Diamantanbindung durch Carbidbildung – Zuschlag von Chrom führt zur Steigerung der Kornhaltekräfte von Schleifwerkzeugen

von Berend Denkena, Alexander Krödel, Roman Lang, 01. Juni 2021
Moderne metallisch-gebundene Diamantschleifscheiben verwenden zumeist ein Bindungssystem aus Bronze.

Die Anbindung zwischen dem Diamantkorn und der metallischen Bindungsmatrix ist dabei rein mechanisch, da Diamant mit Kupfer und Zinn keine chemische Bindung eingeht. Durch eine gezielte chemische Anbindung der Körner an das Bindungsmaterial könnten jedoch die Produktivität, die Kornhaltekräfte und somit auch das Verschleißverhalten der Schleifwerkzeuge verbessert werden. Daher wird derzeit am Institut für Fertigungstechnik und Werkzeugmaschinen (IFW) untersucht, ob durch die Zugabe von Chrom eine stoffschlüssige Anbindung der Diamantkörner an die Bindung erreicht werden kann. Im folgenden Artikel wird gezeigt, dass durch diese Vorgehensweise die strukturelle Integrität, gemessen an der Bruchbiegespannung von Diamant-Kupfer Kompositen, um bis zu +363% gesteigert werden kann.

Einleitung

Metallisch gebundene Schleifscheiben werden vorrangig beim Schleifen von schwer zerspanbaren Werkstoffen wie Hartmetall oder Cermets eingesetzt. Dabei stellen die hohen Zustellungen und Vorschubgeschwindigkeiten beispielsweise beim Nutentiefschliff von Hartmetall hohe Anforderungen an die verwendeten Schleifwerkzeuge. Die fehlende chemische Kornanbindung zwischen Diamant und Bindungsmatrix stellt hierbei einen limitierenden Faktor für die Steigerung der Produktivität des Schleifprozesses dar. Eine Erhöhung dieser Produktivität ist über die Steigerung des Zeitspanvolumens zu realisieren, die allerdings auch zu einer Erhöhung der resultierenden Schleifkräfte und entstehenden Wärme im Kontakt zwischen Werkzeug und Werkstück führt. Die Erhöhung der Schleifkräfte führt wiederum zu einer höheren Belastung der Schleifkörner, sodass es bei unzureichender Kornanbindung zum frühzeitigen Ausbrechen der Schleifkörner aus der Bindungsmatrix und somit zu erhöhtem Werkzeugverschleiß kommt.
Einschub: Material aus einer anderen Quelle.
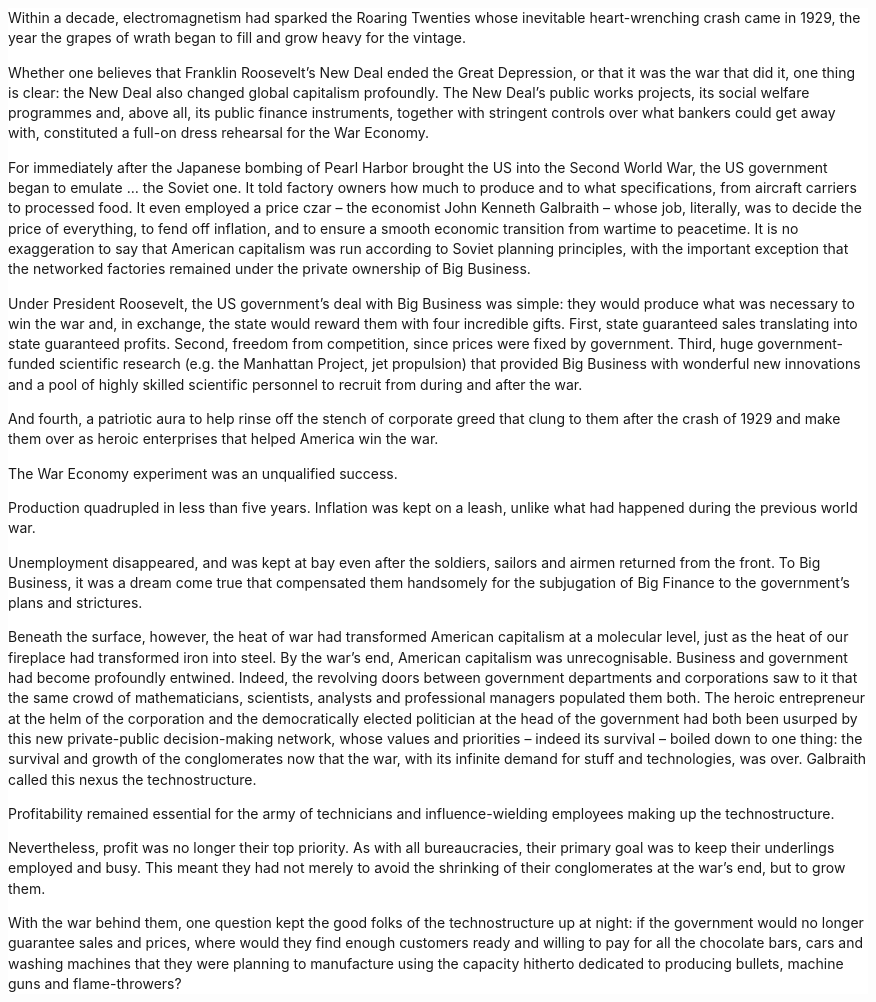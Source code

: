 Within a decade, electromagnetism had sparked the Roaring Twenties whose inevitable heart-wrenching crash came in 1929, the year the grapes of wrath began to fill and grow heavy for the vintage.

Whether one believes that Franklin Roosevelt’s New Deal ended the Great Depression, or that it was the war that did it, one thing is clear: the New Deal also changed global capitalism profoundly. The New Deal’s public works projects, its social welfare programmes and, above all, its public finance instruments, together with stringent controls over what bankers could get away with, constituted a full-on dress rehearsal for the War Economy.

For immediately after the Japanese bombing of Pearl Harbor brought the US into the Second World War, the US government began to emulate … the Soviet one. It told factory owners how much to produce and to what specifications, from aircraft carriers to processed food. It even employed a price czar – the economist John Kenneth Galbraith – whose job, literally, was to decide the price of everything, to fend off inflation, and to ensure a smooth economic transition from wartime to peacetime. It is no exaggeration to say that American capitalism was run according to Soviet planning principles, with the important exception that the networked factories remained under the private ownership of Big Business.

Under President Roosevelt, the US government’s deal with Big Business was simple: they would produce what was necessary to win the war and, in exchange, the state would reward them with four incredible gifts. First, state guaranteed sales translating into state guaranteed profits. Second, freedom from competition, since prices were fixed by government. Third, huge government-funded scientific research (e.g. the Manhattan Project, jet propulsion) that provided Big Business with wonderful new innovations and a pool of highly skilled scientific personnel to recruit from during and after the war.

And fourth, a patriotic aura to help rinse off the stench of corporate greed that clung to them after the crash of 1929 and make them over as heroic enterprises that helped America win the war.

The War Economy experiment was an unqualified success.

Production quadrupled in less than five years. Inflation was kept on a leash, unlike what had happened during the previous world war.

Unemployment disappeared, and was kept at bay even after the soldiers, sailors and airmen returned from the front. To Big Business, it was a dream come true that compensated them handsomely for the subjugation of Big Finance to the government’s plans and strictures.

Beneath the surface, however, the heat of war had transformed American capitalism at a molecular level, just as the heat of our fireplace had transformed iron into steel. By the war’s end, American capitalism was unrecognisable. Business and government had become profoundly entwined. Indeed, the revolving doors between government departments and corporations saw to it that the same crowd of mathematicians, scientists, analysts and professional managers populated them both. The heroic entrepreneur at the helm of the corporation and the democratically elected politician at the head of the government had both been usurped by this new private-public decision-making network, whose values and priorities – indeed its survival – boiled down to one thing: the survival and growth of the conglomerates now that the war, with its infinite demand for stuff and technologies, was over. Galbraith called this nexus the technostructure.

Profitability remained essential for the army of technicians and influence-wielding employees making up the technostructure.

Nevertheless, profit was no longer their top priority. As with all bureaucracies, their primary goal was to keep their underlings employed and busy. This meant they had not merely to avoid the shrinking of their conglomerates at the war’s end, but to grow them.

With the war behind them, one question kept the good folks of the technostructure up at night: if the government would no longer guarantee sales and prices, where would they find enough customers ready and willing to pay for all the chocolate bars, cars and washing machines that they were planning to manufacture using the capacity hitherto dedicated to producing bullets, machine guns and flame-throwers?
Die Ausbildung einer Carbidschicht am Übergang zwischen Bindung und Schleifkorn bietet nicht nur das Potenzial die Kornhaltekräfte durch chemische Stoffanbindung weiter zu erhöhen, sondern auch die Wärmeleitfähigkeit des gesamten Schleifbelages deutlich zu steigern. Dies würde durch eine erhöhte Wärmeabfuhr durch das Werkzeug die Qualität des geschliffenen Bauteils erhöhen. Um solche eine chemische Anbindung durch eine Carbidschicht zu erzeugen, wurde in verschiedenen Arbeiten bereits Chrom in geringen Mengen zu Diamant-Kupfer-Kompositen zugegeben und hierdurch eine Verdreifachung der Wärmeleitfähigkeit des gesamten Komposites erreicht [1]. Die Reduktion der Werkstoffoberflächentemperatur schafft dabei das Potenzial zur Steigerung der Prozessstellgrößen bei gleichbleibender thermischer Belastung des Werkstücks. Das Element Chrom bietet dabei den Vorteil, dass es im Gegensatz zu anderen Carbidbildnern wie Nickel oder Kobalt nach Untersuchungen von Tillmann nicht zur Graphitisierung des Diamanten führt [2]. Bisher wurde allerdings noch nicht untersucht, inwiefern das Schleifverhalten durch die Zugabe von Chrom verbessert werden kann und wie hoch die zugegebene Menge an Chrom idealerweise sein sollte. Daher wurden entsprechende Untersuchungen am IFW durchgeführt.